Massive Hexagon Image Shared By NASA
NASA's Cassini spacecraft has provided your multicolored space distraction of the day: images of a
swirling, six-sided weather feature on the surface of Saturn.Scientists say
the
"Hexagon," the formation's working title at NASA, is unlike anything
they've seen elsewhere. They say the feature is
"turbulent and unstable," packing 200-mph winds
That's nearly 50 mph
stronger than the wind speed required for a Category 5 hurricane.
"A hurricane on Earth
typically lasts a week, but this has been here for decades -- and who knows --
maybe centuries," said Andrew Ingersoll, a Cassini team member at the
California Institute of Technology.
The Cassini spacecraft was
launched in 1997 and has been in orbit around Saturn, the sixth planet from the
sun, since 2004. NASA hopes it will collect more pictures and other data of Saturn and its rings and moons through 2017.

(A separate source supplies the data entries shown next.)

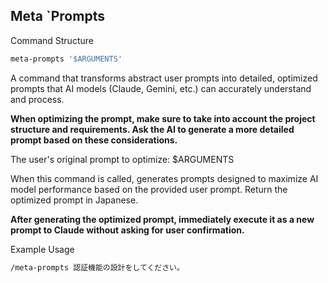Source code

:## Meta `Prompts

Command Structure

```bash
meta-prompts '$ARGUMENTS'
```

A command that transforms abstract user prompts into detailed, optimized prompts that AI models (Claude, Gemini, etc.) can accurately understand and process.

**When optimizing the prompt, make sure to take into account the project structure and requirements. Ask the AI to generate a more detailed prompt based on these considerations.**

The user's original prompt to optimize: $ARGUMENTS

When this command is called, generates prompts designed to maximize AI model performance based on the provided user prompt.
Return the optimized prompt in Japanese.

**After generating the optimized prompt, immediately execute it as a new prompt to Claude without asking for user confirmation.**

Example Usage

```bash
/meta-prompts 認証機能の設計をしてください。
```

Cassini had photographed the
hexagon before. But the short video clip released this week is the first
high-resolution image of the massive jet stream, and the first with color
filters. Cassini captured images of the
hexagon over a 10-hour time period on December 10, 2012. The images, which scientists are
still analyzing, are rendered in "false color," a method that makes
it easier to tell the difference between different parts of the storm. To human
eyes, the hexagon and the planet's north pole would appear in tones of gold and
blue.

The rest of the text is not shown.